TU7UA | Makassar — Penutupan Pendidikan Khusus Profesi Advokat (PKPA) Angkatan IV di Hotel Denpasar, Makassar, pada Sabtu, 12 Juli 2025, menandai sebuah tonggak penting bagi 30 peserta yang telah menyelesaikan program kerjasama antara Yayasan, Fakultas Hukum Universitas Indonesia Timur (FH UIT), dan Dewan Pimpinan Nasional (DPN) Peradi.
Lebih dari sekadar sertifikasi, acara ini menjadi momentum refleksi atas perjalanan panjang menuju profesionalisme di bidang advokasi.
Ketua Panitia, Ambo Esa, SH., MH., dalam laporannya menyampaikan rasa syukur atas keberhasilan penyelenggaraan PKPA Angkatan IV.
Ia menekankan pentingnya semangat belajar berkelanjutan bagi para advokat, mengingatkan bahwa perjalanan profesionalisme tidak berhenti setelah menyelesaikan pendidikan formal.
Permohonan maaf atas segala kekurangan selama program berlangsung menunjukkan komitmen terhadap kualitas dan kepuasan peserta.
Sambutan Wakil Ketua Yayasan, Aminuddin, SH., MH., memberikan dimensi yang lebih mendalam.
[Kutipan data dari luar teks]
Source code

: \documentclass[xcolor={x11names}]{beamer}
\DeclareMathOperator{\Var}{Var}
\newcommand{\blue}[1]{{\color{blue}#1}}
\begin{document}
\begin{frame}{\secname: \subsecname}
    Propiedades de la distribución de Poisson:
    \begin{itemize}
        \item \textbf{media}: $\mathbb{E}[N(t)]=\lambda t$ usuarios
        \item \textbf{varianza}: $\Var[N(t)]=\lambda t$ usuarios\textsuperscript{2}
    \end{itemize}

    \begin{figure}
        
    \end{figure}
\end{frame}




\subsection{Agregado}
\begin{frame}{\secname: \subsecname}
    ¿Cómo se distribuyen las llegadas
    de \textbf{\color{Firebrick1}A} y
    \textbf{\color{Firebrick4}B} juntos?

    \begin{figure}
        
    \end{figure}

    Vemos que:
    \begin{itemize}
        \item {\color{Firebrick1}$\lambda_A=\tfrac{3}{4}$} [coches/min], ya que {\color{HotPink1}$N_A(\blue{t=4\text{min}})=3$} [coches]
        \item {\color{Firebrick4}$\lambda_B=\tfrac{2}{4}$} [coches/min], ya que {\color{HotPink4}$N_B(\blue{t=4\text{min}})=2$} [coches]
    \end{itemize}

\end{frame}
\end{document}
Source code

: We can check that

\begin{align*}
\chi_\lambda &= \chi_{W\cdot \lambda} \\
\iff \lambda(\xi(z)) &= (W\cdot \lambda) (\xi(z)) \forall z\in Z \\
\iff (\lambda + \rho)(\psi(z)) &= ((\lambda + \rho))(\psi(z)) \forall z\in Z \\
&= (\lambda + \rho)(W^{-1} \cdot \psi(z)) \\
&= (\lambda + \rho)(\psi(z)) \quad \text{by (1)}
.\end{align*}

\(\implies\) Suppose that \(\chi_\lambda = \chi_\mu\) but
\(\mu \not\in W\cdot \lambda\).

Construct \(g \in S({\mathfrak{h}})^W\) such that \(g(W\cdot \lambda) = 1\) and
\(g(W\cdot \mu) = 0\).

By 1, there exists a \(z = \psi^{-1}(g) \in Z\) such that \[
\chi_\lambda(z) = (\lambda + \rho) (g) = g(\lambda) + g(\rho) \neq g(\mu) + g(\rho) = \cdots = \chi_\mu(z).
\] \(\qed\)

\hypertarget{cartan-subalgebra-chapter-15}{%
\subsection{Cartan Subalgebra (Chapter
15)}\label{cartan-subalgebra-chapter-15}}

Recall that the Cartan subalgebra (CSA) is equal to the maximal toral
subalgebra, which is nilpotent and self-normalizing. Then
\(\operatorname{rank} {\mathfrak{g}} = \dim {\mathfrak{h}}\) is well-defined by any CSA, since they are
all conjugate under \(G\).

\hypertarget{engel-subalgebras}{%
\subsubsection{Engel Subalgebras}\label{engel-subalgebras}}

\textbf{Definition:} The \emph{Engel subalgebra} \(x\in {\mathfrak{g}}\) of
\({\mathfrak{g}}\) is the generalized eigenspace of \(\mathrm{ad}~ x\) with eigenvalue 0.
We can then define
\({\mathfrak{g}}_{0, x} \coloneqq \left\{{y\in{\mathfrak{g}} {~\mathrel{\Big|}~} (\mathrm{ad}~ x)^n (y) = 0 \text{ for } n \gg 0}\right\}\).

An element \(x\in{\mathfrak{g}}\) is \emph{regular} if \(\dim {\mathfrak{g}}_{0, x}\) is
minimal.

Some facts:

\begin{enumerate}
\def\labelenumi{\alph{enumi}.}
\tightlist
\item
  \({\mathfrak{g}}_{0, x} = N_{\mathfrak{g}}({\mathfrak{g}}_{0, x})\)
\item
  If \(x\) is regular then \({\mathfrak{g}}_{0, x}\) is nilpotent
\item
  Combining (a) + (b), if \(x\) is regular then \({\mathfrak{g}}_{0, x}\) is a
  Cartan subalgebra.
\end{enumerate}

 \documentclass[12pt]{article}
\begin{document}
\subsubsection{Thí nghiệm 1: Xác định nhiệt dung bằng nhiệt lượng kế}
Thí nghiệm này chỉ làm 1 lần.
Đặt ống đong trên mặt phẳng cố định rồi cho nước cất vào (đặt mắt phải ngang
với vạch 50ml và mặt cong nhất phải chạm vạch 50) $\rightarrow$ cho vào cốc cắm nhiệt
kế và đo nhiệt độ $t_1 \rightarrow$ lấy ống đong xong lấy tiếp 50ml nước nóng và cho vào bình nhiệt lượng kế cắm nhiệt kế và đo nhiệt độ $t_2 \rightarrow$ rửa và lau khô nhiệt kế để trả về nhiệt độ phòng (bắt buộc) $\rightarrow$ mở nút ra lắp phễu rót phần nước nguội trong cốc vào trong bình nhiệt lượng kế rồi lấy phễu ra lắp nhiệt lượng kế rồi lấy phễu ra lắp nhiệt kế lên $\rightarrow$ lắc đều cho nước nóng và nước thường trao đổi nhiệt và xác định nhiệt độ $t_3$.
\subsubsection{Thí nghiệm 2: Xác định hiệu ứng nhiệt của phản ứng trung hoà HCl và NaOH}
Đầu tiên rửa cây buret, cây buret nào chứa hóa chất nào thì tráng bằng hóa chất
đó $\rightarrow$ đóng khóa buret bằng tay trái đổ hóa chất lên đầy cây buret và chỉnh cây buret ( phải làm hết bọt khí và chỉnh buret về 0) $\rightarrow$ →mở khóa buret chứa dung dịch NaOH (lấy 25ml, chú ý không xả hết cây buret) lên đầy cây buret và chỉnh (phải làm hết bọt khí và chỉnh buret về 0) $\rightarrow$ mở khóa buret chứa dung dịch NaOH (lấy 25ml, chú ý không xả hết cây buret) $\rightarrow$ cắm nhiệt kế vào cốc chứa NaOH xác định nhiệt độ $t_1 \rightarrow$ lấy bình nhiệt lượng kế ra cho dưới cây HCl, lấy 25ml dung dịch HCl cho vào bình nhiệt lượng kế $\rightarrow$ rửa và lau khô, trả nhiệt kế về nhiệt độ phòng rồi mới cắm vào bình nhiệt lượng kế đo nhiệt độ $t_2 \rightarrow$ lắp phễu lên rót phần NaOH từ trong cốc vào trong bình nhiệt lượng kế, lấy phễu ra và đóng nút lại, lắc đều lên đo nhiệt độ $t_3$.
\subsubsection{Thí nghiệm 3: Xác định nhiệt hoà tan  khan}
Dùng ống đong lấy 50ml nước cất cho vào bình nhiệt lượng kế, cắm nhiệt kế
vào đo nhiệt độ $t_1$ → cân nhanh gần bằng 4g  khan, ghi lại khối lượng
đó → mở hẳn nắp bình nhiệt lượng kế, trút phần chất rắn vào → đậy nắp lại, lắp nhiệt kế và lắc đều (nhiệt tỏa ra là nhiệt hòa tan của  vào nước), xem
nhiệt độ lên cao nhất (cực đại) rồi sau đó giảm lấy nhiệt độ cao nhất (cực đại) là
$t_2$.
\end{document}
Tidak hanya mengucapkan selamat kepada para lulusan, tetapi juga memberikan arahan yang sangat berharga.
Ia menyoroti tantangan besar yang dihadapi para advokat, menekankan pentingnya kemampuan analisis yang tajam dalam menangani kasus.
Kemampuan menganalisis, menurut beliau, bukan sekadar memahami hukum, tetapi juga mampu menentukan strategi dan arah penanganan kasus, baik perdata maupun pidana.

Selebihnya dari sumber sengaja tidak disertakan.